(Beginning of THE INPUT)
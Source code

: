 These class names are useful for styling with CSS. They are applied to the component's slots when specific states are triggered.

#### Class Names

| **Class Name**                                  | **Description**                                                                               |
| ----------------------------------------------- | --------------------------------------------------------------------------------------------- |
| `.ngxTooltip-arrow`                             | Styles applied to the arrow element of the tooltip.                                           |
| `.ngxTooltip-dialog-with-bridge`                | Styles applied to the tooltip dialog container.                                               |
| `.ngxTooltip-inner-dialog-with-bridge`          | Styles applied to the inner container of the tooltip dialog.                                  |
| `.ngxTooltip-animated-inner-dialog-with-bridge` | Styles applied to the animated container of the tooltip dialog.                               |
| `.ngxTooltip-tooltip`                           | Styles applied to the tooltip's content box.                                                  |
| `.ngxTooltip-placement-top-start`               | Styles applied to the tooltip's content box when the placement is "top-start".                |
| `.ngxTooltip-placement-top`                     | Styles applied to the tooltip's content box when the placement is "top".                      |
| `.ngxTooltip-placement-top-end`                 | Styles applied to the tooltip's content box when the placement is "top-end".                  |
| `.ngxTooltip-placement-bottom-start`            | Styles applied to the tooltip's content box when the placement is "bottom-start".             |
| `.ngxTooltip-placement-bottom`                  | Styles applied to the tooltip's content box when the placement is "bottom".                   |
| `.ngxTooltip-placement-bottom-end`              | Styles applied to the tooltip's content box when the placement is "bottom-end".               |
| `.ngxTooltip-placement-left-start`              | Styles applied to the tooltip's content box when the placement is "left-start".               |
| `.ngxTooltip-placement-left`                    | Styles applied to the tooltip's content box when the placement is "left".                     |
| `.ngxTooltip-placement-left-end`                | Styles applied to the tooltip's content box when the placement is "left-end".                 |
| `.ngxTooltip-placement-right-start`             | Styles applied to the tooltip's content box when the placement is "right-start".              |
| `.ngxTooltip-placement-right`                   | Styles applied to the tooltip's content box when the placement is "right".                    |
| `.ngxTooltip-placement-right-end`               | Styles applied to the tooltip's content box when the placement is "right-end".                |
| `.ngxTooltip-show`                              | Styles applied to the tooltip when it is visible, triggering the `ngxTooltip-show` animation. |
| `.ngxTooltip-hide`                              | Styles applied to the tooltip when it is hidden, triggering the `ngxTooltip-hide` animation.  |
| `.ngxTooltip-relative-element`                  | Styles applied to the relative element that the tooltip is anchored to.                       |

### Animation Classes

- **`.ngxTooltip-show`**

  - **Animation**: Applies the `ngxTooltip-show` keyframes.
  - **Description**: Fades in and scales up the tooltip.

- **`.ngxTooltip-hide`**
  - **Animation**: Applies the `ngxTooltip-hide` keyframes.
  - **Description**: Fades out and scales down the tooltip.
(End of THE INPUT)
WHAT IS BEING ASKED | Line by line, reproduce the data exactly as given.

RESPONSE TO THIS TASK |
Source code

: These class names are useful for styling with CSS. They are applied to the component's slots when specific states are triggered.

#### Class Names

| **Class Name**                                  | **Description**                                                                               |
| ----------------------------------------------- | --------------------------------------------------------------------------------------------- |
| `.ngxTooltip-arrow`                             | Styles applied to the arrow element of the tooltip.                                           |
| `.ngxTooltip-dialog-with-bridge`                | Styles applied to the tooltip dialog container.                                               |
| `.ngxTooltip-inner-dialog-with-bridge`          | Styles applied to the inner container of the tooltip dialog.                                  |
| `.ngxTooltip-animated-inner-dialog-with-bridge` | Styles applied to the animated container of the tooltip dialog.                               |
| `.ngxTooltip-tooltip`                           | Styles applied to the tooltip's content box.                                                  |
| `.ngxTooltip-placement-top-start`               | Styles applied to the tooltip's content box when the placement is "top-start".                |
| `.ngxTooltip-placement-top`                     | Styles applied to the tooltip's content box when the placement is "top".                      |
| `.ngxTooltip-placement-top-end`                 | Styles applied to the tooltip's content box when the placement is "top-end".                  |
| `.ngxTooltip-placement-bottom-start`            | Styles applied to the tooltip's content box when the placement is "bottom-start".             |
| `.ngxTooltip-placement-bottom`                  | Styles applied to the tooltip's content box when the placement is "bottom".                   |
| `.ngxTooltip-placement-bottom-end`              | Styles applied to the tooltip's content box when the placement is "bottom-end".               |
| `.ngxTooltip-placement-left-start`              | Styles applied to the tooltip's content box when the placement is "left-start".               |
| `.ngxTooltip-placement-left`                    | Styles applied to the tooltip's content box when the placement is "left".                     |
| `.ngxTooltip-placement-left-end`                | Styles applied to the tooltip's content box when the placement is "left-end".                 |
| `.ngxTooltip-placement-right-start`             | Styles applied to the tooltip's content box when the placement is "right-start".              |
| `.ngxTooltip-placement-right`                   | Styles applied to the tooltip's content box when the placement is "right".                    |
| `.ngxTooltip-placement-right-end`               | Styles applied to the tooltip's content box when the placement is "right-end".                |
| `.ngxTooltip-show`                              | Styles applied to the tooltip when it is visible, triggering the `ngxTooltip-show` animation. |
| `.ngxTooltip-hide`                              | Styles applied to the tooltip when it is hidden, triggering the `ngxTooltip-hide` animation.  |
| `.ngxTooltip-relative-element`                  | Styles applied to the relative element that the tooltip is anchored to.                       |

### Animation Classes

- **`.ngxTooltip-show`**

  - **Animation**: Applies the `ngxTooltip-show` keyframes.
  - **Description**: Fades in and scales up the tooltip.

- **`.ngxTooltip-hide`**
  - **Animation**: Applies the `ngxTooltip-hide` keyframes.
  - **Description**: Fades out and scales down the tooltip.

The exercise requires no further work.